Gulammohammed Sheikh retrospective at KNMA Delhi may not be linear, but it captures six decades of the key Indian artist's thought and work across media.

May 09, 2025 / 19:48 IST
Artist Gulammohammed Sheikh (Photograph by Kiran Nadar Museum of Art)

Padma Bhushan Gulammohammed Sheikh's paintings are auctioned for crores today. But the retired Maharaja Sayajirao University (MSU) Baroda professor had humble beginnings. In interviews as well as his own writings, he's talked about his home and family life in Saurashtra, how he went to MSU Baroda on a scholarship, exploring the world with his friends and his wife Nilima Sheikh (nee Dhanda), and making art in media from oils to gouaches and photography, kawad boxes to murals, and printmaking to poetry. A retrospective of his works, 'Of Worlds Within Worlds', at the Kiran Nadar Museum of Art (KNMA) in Saket, Delhi, looks back at his work over the last 60-plus years, across media. The retrospective is on at KNMA Delhi, till June 30, 2025.

Painting his world

Summer in the Indian plains, captured in shades of yellow selected and layered to indicate temperature and luminosity. Red earth, and trees that grow spectacularly tall and thick with memories and visions. The hubbub of small-town India in peace time. A mosque in Wadhwan, often with supplicants in prayer. Scrawny horses pulling tonga carts down dirt roads. The chaos and eventual desolation of streets after riots. Indian saints and global influencers. Photos of iconic places and architectural landmarks in Indian cities. Artisans and commoners around India – many of the figures and things that populate Sheikh's canvases are drawn from every-day life in India.

'We Two' by Gulammohammed Sheikh, on view at the Kiran Nadar Museum of Art in Saket, Delhi. 'We Two' by Gulammohammed Sheikh, on view at the Kiran Nadar Museum of Art in Saket, Delhi.

Much has been written about how these objects, creatures and activities contribute to the narrative quality of Sheikh's work. About how they pull you in, and tell you a story - often contextualising the work, fixing it through historical, (auto)biographical, mythological, and even literary references and details.

Consider his densely populated oil-on-canvas ‘City for Sale’ (1981-84) that is now in the Victoria & Albert Museum collection in London – the original painting is 6.7 x 10 ft and weighs a whopping 78 kg; the KNMA retrospective has a lifesize print of the same on display. In it, cyclists and pedestrians seem to be running away from a movie theatre even as a billboard painter is painting the eyes of a Bollywood actress on a poster for the 1980s film ‘Silsila’ – an act reminiscent of Chokshudaan or the ritual of painting the eyes of goddess Durga so she can see the plight and pleas of her devotees.

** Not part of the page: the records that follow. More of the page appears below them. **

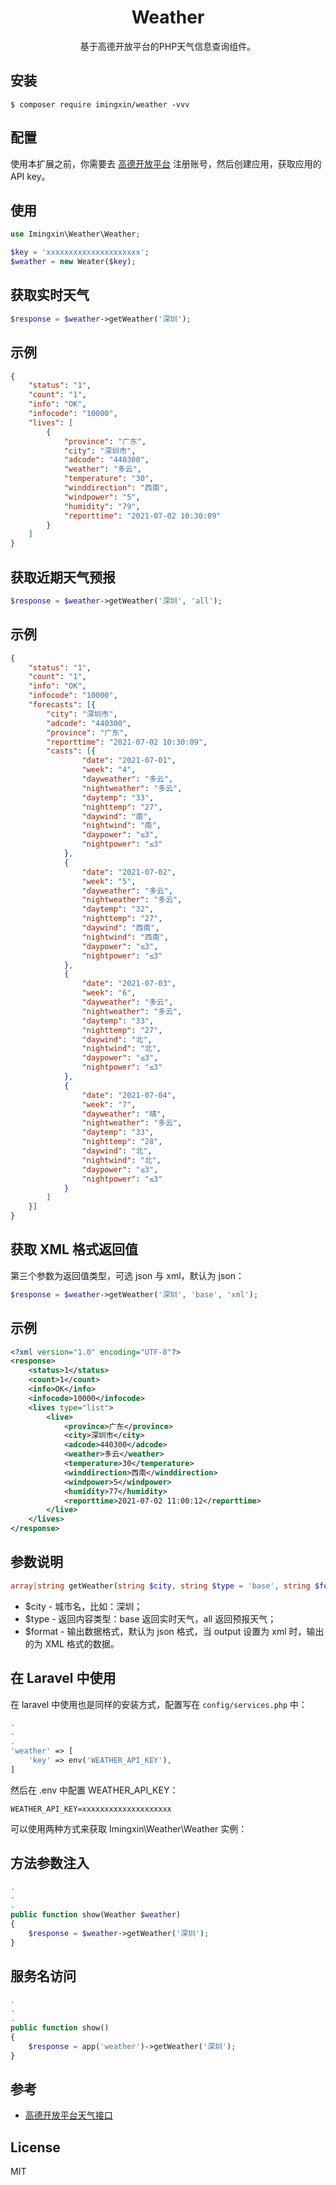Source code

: <h1 align="center"> Weather </h1>

<p align="center">基于高德开放平台的PHP天气信息查询组件。</p>


## 安装

```shell
$ composer require imingxin/weather -vvv
```

## 配置
使用本扩展之前，你需要去 [高德开放平台](https://lbs.amap.com/dev/id/newuser) 注册账号，然后创建应用，获取应用的 API key。

## 使用

```php
use Imingxin\Weather\Weather;

$key = 'xxxxxxxxxxxxxxxxxxxxx';
$weather = new Weater($key);
```

## 获取实时天气

```php
$response = $weather->getWeather('深圳');
```

## 示例

```json
{
    "status": "1",
    "count": "1",
    "info": "OK",
    "infocode": "10000",
    "lives": [
        {
            "province": "广东",
            "city": "深圳市",
            "adcode": "440300",
            "weather": "多云",
            "temperature": "30",
            "winddirection": "西南",
            "windpower": "5",
            "humidity": "79",
            "reporttime": "2021-07-02 10:30:09"
        }
    ]
}
```

## 获取近期天气预报

```php
$response = $weather->getWeather('深圳', 'all');
```

## 示例

```json
{
	"status": "1",
	"count": "1",
	"info": "OK",
	"infocode": "10000",
	"forecasts": [{
		"city": "深圳市",
		"adcode": "440300",
		"province": "广东",
		"reporttime": "2021-07-02 10:30:09",
		"casts": [{
				"date": "2021-07-01",
				"week": "4",
				"dayweather": "多云",
				"nightweather": "多云",
				"daytemp": "33",
				"nighttemp": "27",
				"daywind": "南",
				"nightwind": "南",
				"daypower": "≤3",
				"nightpower": "≤3"
			},
			{
				"date": "2021-07-02",
				"week": "5",
				"dayweather": "多云",
				"nightweather": "多云",
				"daytemp": "32",
				"nighttemp": "27",
				"daywind": "西南",
				"nightwind": "西南",
				"daypower": "≤3",
				"nightpower": "≤3"
			},
			{
				"date": "2021-07-03",
				"week": "6",
				"dayweather": "多云",
				"nightweather": "多云",
				"daytemp": "33",
				"nighttemp": "27",
				"daywind": "北",
				"nightwind": "北",
				"daypower": "≤3",
				"nightpower": "≤3"
			},
			{
				"date": "2021-07-04",
				"week": "7",
				"dayweather": "晴",
				"nightweather": "多云",
				"daytemp": "33",
				"nighttemp": "28",
				"daywind": "北",
				"nightwind": "北",
				"daypower": "≤3",
				"nightpower": "≤3"
			}
		]
	}]
}
```

## 获取 XML 格式返回值

第三个参数为返回值类型，可选 json 与 xml，默认为 json：

```php
$response = $weather->getWeather('深圳', 'base', 'xml');
```

## 示例

```xml
<?xml version="1.0" encoding="UTF-8"?>
<response>
    <status>1</status>
    <count>1</count>
    <info>OK</info>
    <infocode>10000</infocode>
    <lives type="list">
        <live>
            <province>广东</province>
            <city>深圳市</city>
            <adcode>440300</adcode>
            <weather>多云</weather>
            <temperature>30</temperature>
            <winddirection>西南</winddirection>
            <windpower>5</windpower>
            <humidity>77</humidity>
            <reporttime>2021-07-02 11:00:12</reporttime>
        </live>
    </lives>
</response>
```

## 参数说明

```php
array|string getWeather(string $city, string $type = 'base', string $format = 'json')
```

* $city - 城市名，比如：深圳；
* $type - 返回内容类型：base 返回实时天气，all 返回预报天气；
* $format - 输出数据格式，默认为 json 格式，当 output 设置为 xml 时，输出的为 XML 格式的数据。

## 在 Laravel 中使用

在 laravel 中使用也是同样的安装方式，配置写在 `config/services.php` 中：

```php
.
.
.
'weather' => [
    'key' => env('WEATHER_API_KEY'),
]
```

然后在 .env 中配置 WEATHER_API_KEY：

```text
WEATHER_API_KEY=xxxxxxxxxxxxxxxxxxxx
```

可以使用两种方式来获取 Imingxin\Weather\Weather 实例：

## 方法参数注入

```php
.
.
.
public function show(Weather $weather)
{
    $response = $weather->getWeather('深圳');
}
```

## 服务名访问

```php
.
.
.
public function show()
{
    $response = app('weather')->getWeather('深圳');
}
```

## 参考

* [高德开放平台天气接口](https://lbs.amap.com/api/webservice/guide/api/weatherinfo/)

## License

MIT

As people spill out onto the street in the painting, there’s pandemonium. A vegetable cart is toppled. Children seem confused about where to go or hide. But the chaos is localized. Whereas the top of the canvas – the cinema hall balcony seats – is crowded with people, some of whom seem to be screaming, tumbling and jumping out of their seats to get to safety, the panic doesn't seem to have spread to the lower-right quadrant of the painting, where three men can be seen smoking outside what could be a pleasure house, with women seated in balconies.

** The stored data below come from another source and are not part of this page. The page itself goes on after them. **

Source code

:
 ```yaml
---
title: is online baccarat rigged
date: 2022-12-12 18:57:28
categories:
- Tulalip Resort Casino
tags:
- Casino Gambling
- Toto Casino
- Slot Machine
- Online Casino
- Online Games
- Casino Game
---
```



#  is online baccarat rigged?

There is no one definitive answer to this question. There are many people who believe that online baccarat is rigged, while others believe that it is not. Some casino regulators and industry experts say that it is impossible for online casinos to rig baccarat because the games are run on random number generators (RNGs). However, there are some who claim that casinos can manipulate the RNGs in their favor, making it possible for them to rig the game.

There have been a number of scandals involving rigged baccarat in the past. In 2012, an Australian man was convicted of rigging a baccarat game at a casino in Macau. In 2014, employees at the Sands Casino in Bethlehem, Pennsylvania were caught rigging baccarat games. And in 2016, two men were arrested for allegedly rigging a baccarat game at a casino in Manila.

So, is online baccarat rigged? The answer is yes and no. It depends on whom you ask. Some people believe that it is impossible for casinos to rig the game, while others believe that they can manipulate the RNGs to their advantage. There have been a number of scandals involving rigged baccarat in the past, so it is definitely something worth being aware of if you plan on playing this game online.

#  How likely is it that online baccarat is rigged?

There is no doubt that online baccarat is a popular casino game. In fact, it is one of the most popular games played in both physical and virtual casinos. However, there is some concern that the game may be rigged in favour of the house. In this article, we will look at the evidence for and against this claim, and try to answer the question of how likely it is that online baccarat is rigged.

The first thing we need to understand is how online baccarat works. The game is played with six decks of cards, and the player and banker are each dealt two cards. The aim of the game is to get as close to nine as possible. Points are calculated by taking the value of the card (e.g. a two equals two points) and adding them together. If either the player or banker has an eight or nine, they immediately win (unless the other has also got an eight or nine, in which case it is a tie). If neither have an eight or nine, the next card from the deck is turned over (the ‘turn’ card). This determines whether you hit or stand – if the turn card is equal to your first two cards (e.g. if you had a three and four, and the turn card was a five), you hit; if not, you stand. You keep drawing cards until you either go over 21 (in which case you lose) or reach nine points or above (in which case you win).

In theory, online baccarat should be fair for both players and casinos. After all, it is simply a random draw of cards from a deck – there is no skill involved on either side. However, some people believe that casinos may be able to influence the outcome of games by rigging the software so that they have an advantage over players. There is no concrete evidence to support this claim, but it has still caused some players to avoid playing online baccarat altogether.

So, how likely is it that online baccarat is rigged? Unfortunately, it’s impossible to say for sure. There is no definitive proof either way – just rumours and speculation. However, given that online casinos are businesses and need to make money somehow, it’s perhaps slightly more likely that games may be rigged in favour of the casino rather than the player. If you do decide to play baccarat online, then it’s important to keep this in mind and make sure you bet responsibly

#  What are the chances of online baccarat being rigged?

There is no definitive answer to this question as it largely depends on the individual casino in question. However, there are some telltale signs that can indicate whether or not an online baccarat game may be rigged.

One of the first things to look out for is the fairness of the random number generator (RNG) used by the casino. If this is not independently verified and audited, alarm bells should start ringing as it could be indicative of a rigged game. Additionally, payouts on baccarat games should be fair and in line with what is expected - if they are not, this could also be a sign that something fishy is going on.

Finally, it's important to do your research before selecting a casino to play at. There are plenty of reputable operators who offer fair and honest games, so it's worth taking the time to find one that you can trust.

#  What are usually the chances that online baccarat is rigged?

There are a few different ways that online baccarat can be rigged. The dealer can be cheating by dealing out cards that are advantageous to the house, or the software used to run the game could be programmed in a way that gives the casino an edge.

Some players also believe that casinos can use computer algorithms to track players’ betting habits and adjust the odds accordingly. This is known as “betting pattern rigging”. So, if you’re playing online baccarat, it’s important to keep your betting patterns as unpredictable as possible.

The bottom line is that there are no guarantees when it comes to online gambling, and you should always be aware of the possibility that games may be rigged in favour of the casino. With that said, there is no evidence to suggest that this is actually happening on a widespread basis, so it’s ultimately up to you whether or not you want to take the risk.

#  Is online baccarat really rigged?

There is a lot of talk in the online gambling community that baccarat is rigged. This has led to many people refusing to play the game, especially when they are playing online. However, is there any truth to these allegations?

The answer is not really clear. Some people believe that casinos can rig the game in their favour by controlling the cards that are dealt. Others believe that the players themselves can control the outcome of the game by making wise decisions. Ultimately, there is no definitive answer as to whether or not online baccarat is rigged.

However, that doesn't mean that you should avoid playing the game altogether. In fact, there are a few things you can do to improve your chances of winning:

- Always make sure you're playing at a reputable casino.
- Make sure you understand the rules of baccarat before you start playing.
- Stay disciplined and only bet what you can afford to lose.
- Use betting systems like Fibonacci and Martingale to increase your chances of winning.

Elsewhere, Sheikh has talked about the three life-sized men being a possible entry point into the painting. The match they light for their cigarettes could be incendiary or a source of light, given that Sheikh made this work in response to communal riots in Baroda.

Detail from a digital print of 'City of Life' by Gulammohammed Sheikh, on view at the Kiran Nadar Museum of Art in Saket, Delhi. Detail from a digital print of 'City for Sale'.

In August 1980, riots in Moradabad in Uttar Pradesh had spilled over into other parts of India, including all the way to Baroda in Gujarat. In December 1982, riots broke out in parts of Gujarat when Dussehra and Muhurram coincided; the violence continued over the next 10 months with a spate of killings and arson in 19 riots over this period.

To be sure, these weren’t quite isolated incidents. The 1969 communal riots in Vadodara are still considered among the bloodiest in India, with the official toll exceeding 500 people. In 1985, a riot in Ahmedabad left 300 dead after wage earners – especially Dalits and Muslims – went to work despite a bandh to protest reservations. Things continued to worsen through 1990-91, with over 1,500 incidents of communal disturbance including over 100 riots, according to one source.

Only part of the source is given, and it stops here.